— Exercise brief —
Among the records below, find the lines containing "addEventListener" and state only how many there are.

— Provided data —
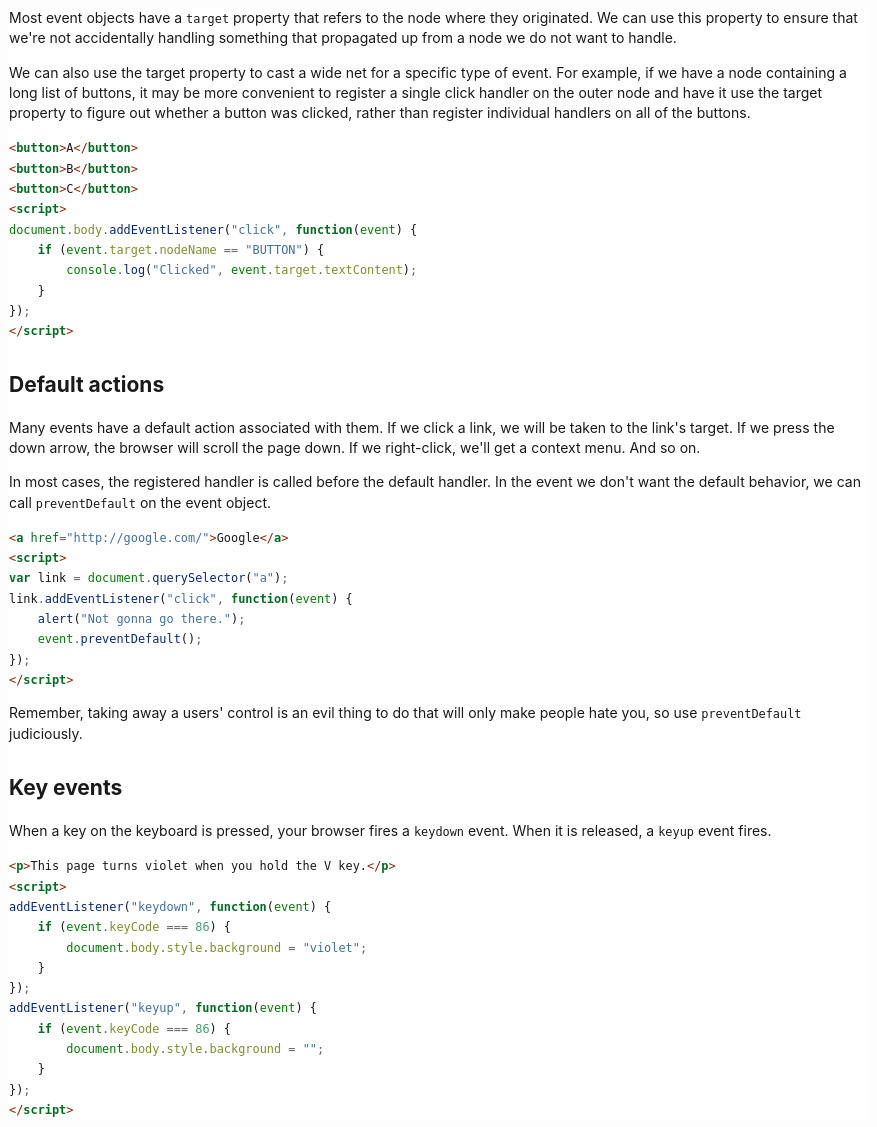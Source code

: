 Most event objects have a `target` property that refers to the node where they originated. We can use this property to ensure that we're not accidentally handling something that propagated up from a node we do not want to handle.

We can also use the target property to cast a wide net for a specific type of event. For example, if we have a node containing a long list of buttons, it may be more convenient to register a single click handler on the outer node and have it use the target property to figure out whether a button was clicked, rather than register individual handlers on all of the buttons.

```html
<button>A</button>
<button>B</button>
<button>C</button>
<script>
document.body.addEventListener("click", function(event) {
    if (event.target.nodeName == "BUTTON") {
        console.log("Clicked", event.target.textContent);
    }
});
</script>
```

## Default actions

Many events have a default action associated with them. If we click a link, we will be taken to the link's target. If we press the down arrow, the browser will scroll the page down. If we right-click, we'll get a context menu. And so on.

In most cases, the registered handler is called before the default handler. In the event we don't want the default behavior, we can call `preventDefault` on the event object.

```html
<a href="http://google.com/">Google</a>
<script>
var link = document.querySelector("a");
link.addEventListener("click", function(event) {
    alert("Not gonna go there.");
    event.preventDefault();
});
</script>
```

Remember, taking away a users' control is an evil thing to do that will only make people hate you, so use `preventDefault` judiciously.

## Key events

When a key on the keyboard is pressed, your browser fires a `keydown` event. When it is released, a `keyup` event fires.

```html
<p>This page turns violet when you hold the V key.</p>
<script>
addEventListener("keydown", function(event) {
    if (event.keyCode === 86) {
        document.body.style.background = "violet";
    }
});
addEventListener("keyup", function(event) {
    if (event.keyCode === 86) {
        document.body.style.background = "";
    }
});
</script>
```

— Output for this task —
4